Source data
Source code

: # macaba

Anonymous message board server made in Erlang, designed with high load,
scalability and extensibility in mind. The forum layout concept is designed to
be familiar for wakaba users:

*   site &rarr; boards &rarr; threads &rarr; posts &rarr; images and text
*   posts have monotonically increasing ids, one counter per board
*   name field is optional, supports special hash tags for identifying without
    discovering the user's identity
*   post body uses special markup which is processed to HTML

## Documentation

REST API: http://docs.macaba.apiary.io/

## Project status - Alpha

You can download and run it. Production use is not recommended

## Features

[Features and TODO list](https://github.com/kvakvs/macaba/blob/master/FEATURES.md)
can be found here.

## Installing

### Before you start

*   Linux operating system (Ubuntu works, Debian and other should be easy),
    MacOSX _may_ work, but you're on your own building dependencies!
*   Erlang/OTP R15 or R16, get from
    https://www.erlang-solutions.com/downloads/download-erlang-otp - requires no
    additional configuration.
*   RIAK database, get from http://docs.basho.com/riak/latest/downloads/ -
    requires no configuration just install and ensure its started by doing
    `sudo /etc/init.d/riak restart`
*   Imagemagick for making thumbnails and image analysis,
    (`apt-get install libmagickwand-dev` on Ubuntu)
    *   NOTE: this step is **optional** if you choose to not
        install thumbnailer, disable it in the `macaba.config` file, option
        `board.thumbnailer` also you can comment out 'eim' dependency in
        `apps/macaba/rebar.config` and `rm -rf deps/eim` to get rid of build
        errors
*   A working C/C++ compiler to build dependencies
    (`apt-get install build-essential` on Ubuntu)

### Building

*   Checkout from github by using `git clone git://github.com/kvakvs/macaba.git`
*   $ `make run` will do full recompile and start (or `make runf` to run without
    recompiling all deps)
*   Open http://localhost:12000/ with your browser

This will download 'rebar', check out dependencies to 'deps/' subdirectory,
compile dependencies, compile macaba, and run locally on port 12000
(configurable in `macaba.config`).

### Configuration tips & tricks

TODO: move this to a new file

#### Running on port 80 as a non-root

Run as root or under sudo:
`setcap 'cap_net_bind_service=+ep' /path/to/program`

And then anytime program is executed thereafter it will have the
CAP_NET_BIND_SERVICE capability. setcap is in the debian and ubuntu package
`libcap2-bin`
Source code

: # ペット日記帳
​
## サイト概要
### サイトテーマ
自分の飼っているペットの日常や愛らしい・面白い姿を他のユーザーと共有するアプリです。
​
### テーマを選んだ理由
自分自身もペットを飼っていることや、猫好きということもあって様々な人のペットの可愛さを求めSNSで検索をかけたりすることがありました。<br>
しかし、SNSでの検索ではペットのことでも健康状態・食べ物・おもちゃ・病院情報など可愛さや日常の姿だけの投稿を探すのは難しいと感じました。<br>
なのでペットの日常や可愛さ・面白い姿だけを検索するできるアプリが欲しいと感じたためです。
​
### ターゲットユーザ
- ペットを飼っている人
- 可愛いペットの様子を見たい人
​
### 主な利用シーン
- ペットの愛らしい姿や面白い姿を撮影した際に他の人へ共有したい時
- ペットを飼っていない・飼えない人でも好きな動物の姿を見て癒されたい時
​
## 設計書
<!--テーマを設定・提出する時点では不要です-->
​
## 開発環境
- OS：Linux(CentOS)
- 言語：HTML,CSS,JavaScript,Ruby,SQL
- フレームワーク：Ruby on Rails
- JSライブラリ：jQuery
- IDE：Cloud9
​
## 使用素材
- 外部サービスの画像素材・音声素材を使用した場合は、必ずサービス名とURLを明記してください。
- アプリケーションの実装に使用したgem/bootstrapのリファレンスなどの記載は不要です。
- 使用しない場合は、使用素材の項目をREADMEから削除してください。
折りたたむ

- _WHAT YOU NEED TO DO_
Write out all the data again, exactly as it appears.

- _OUTPUT OF THE TASK_
Source code

: # macaba

Anonymous message board server made in Erlang, designed with high load,
scalability and extensibility in mind. The forum layout concept is designed to
be familiar for wakaba users:

*   site &rarr; boards &rarr; threads &rarr; posts &rarr; images and text
*   posts have monotonically increasing ids, one counter per board
*   name field is optional, supports special hash tags for identifying without
    discovering the user's identity
*   post body uses special markup which is processed to HTML

## Documentation

REST API: http://docs.macaba.apiary.io/

## Project status - Alpha

You can download and run it. Production use is not recommended

## Features

[Features and TODO list](https://github.com/kvakvs/macaba/blob/master/FEATURES.md)
can be found here.

## Installing

### Before you start

*   Linux operating system (Ubuntu works, Debian and other should be easy),
    MacOSX _may_ work, but you're on your own building dependencies!
*   Erlang/OTP R15 or R16, get from
    https://www.erlang-solutions.com/downloads/download-erlang-otp - requires no
    additional configuration.
*   RIAK database, get from http://docs.basho.com/riak/latest/downloads/ -
    requires no configuration just install and ensure its started by doing
    `sudo /etc/init.d/riak restart`
*   Imagemagick for making thumbnails and image analysis,
    (`apt-get install libmagickwand-dev` on Ubuntu)
    *   NOTE: this step is **optional** if you choose to not
        install thumbnailer, disable it in the `macaba.config` file, option
        `board.thumbnailer` also you can comment out 'eim' dependency in
        `apps/macaba/rebar.config` and `rm -rf deps/eim` to get rid of build
        errors
*   A working C/C++ compiler to build dependencies
    (`apt-get install build-essential` on Ubuntu)

### Building

*   Checkout from github by using `git clone git://github.com/kvakvs/macaba.git`
*   $ `make run` will do full recompile and start (or `make runf` to run without
    recompiling all deps)
*   Open http://localhost:12000/ with your browser

This will download 'rebar', check out dependencies to 'deps/' subdirectory,
compile dependencies, compile macaba, and run locally on port 12000
(configurable in `macaba.config`).

### Configuration tips & tricks

TODO: move this to a new file

#### Running on port 80 as a non-root

Run as root or under sudo:
`setcap 'cap_net_bind_service=+ep' /path/to/program`

And then anytime program is executed thereafter it will have the
CAP_NET_BIND_SERVICE capability. setcap is in the debian and ubuntu package
`libcap2-bin`
Source code

: # ペット日記帳
​
## サイト概要
### サイトテーマ
自分の飼っているペットの日常や愛らしい・面白い姿を他のユーザーと共有するアプリです。
​
### テーマを選んだ理由
自分自身もペットを飼っていることや、猫好きということもあって様々な人のペットの可愛さを求めSNSで検索をかけたりすることがありました。<br>
しかし、SNSでの検索ではペットのことでも健康状態・食べ物・おもちゃ・病院情報など可愛さや日常の姿だけの投稿を探すのは難しいと感じました。<br>
なのでペットの日常や可愛さ・面白い姿だけを検索するできるアプリが欲しいと感じたためです。
​
### ターゲットユーザ
- ペットを飼っている人
- 可愛いペットの様子を見たい人
​
### 主な利用シーン
- ペットの愛らしい姿や面白い姿を撮影した際に他の人へ共有したい時
- ペットを飼っていない・飼えない人でも好きな動物の姿を見て癒されたい時
​
## 設計書
<!--テーマを設定・提出する時点では不要です-->
​
## 開発環境
- OS：Linux(CentOS)
- 言語：HTML,CSS,JavaScript,Ruby,SQL
- フレームワーク：Ruby on Rails
- JSライブラリ：jQuery
- IDE：Cloud9
​
## 使用素材
- 外部サービスの画像素材・音声素材を使用した場合は、必ずサービス名とURLを明記してください。
- アプリケーションの実装に使用したgem/bootstrapのリファレンスなどの記載は不要です。
- 使用しない場合は、使用素材の項目をREADMEから削除してください。
折りたたむ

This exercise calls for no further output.